Please report every line from the material that contains the word "generate".

[Supplied data]:
·····

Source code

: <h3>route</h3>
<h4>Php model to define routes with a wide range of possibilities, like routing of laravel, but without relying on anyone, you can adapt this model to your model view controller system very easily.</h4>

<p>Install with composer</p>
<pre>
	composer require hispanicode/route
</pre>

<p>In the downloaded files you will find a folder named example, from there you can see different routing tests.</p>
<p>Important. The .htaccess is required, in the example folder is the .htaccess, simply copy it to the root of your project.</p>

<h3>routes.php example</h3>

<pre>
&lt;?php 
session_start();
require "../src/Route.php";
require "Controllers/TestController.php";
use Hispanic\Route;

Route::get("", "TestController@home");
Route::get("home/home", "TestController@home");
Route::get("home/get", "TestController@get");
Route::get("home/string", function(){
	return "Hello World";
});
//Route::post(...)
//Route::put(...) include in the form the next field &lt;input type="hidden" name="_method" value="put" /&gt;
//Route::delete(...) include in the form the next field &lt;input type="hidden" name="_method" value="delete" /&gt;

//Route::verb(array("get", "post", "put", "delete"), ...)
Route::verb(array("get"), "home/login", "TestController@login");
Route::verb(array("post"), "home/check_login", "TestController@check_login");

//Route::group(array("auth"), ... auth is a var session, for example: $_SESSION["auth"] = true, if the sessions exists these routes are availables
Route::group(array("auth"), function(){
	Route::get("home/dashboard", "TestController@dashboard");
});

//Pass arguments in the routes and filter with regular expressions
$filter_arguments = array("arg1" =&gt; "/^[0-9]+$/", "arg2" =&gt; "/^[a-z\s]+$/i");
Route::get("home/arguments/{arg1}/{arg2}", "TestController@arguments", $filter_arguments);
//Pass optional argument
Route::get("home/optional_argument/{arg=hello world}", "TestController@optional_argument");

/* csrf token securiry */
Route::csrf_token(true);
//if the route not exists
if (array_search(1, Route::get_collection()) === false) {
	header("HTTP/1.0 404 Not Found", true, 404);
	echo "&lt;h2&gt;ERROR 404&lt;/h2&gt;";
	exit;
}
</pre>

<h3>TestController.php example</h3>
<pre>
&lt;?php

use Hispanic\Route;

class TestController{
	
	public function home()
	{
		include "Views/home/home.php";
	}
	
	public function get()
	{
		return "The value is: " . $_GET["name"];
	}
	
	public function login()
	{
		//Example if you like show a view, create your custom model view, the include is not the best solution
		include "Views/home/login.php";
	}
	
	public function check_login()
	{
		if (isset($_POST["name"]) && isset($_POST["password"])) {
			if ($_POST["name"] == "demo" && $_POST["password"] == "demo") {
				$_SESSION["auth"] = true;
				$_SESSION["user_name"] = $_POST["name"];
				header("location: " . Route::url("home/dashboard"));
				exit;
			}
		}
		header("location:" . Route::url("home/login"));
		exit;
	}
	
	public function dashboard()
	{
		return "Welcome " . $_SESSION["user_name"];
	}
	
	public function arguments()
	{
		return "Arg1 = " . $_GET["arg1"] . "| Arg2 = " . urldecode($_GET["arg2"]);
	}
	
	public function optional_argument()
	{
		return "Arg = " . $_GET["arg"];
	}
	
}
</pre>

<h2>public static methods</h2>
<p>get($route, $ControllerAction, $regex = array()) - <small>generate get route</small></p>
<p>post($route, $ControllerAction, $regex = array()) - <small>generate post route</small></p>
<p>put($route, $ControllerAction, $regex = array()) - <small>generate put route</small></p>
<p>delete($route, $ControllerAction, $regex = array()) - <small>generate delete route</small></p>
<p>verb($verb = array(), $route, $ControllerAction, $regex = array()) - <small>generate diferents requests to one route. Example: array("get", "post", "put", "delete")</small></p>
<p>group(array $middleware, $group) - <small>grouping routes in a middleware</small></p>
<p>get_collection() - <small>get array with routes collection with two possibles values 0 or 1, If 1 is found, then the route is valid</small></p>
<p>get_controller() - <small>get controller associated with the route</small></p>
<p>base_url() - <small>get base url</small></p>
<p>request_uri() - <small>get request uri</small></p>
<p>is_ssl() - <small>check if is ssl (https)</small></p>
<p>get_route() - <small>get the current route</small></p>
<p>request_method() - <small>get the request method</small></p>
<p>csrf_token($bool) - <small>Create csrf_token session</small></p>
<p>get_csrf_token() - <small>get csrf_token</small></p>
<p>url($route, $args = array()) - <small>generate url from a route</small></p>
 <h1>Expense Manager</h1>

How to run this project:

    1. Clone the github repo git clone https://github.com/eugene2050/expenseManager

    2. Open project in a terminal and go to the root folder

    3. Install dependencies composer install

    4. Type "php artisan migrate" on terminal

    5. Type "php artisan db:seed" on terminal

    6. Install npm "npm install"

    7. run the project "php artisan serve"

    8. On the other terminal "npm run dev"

·····

[Expected output]:
<p>get($route, $ControllerAction, $regex = array()) - <small>generate get route</small></p>
<p>post($route, $ControllerAction, $regex = array()) - <small>generate post route</small></p>
<p>put($route, $ControllerAction, $regex = array()) - <small>generate put route</small></p>
<p>delete($route, $ControllerAction, $regex = array()) - <small>generate delete route</small></p>
<p>verb($verb = array(), $route, $ControllerAction, $regex = array()) - <small>generate diferents requests to one route. Example: array("get", "post", "put", "delete")</small></p>
<p>url($route, $args = array()) - <small>generate url from a route</small></p>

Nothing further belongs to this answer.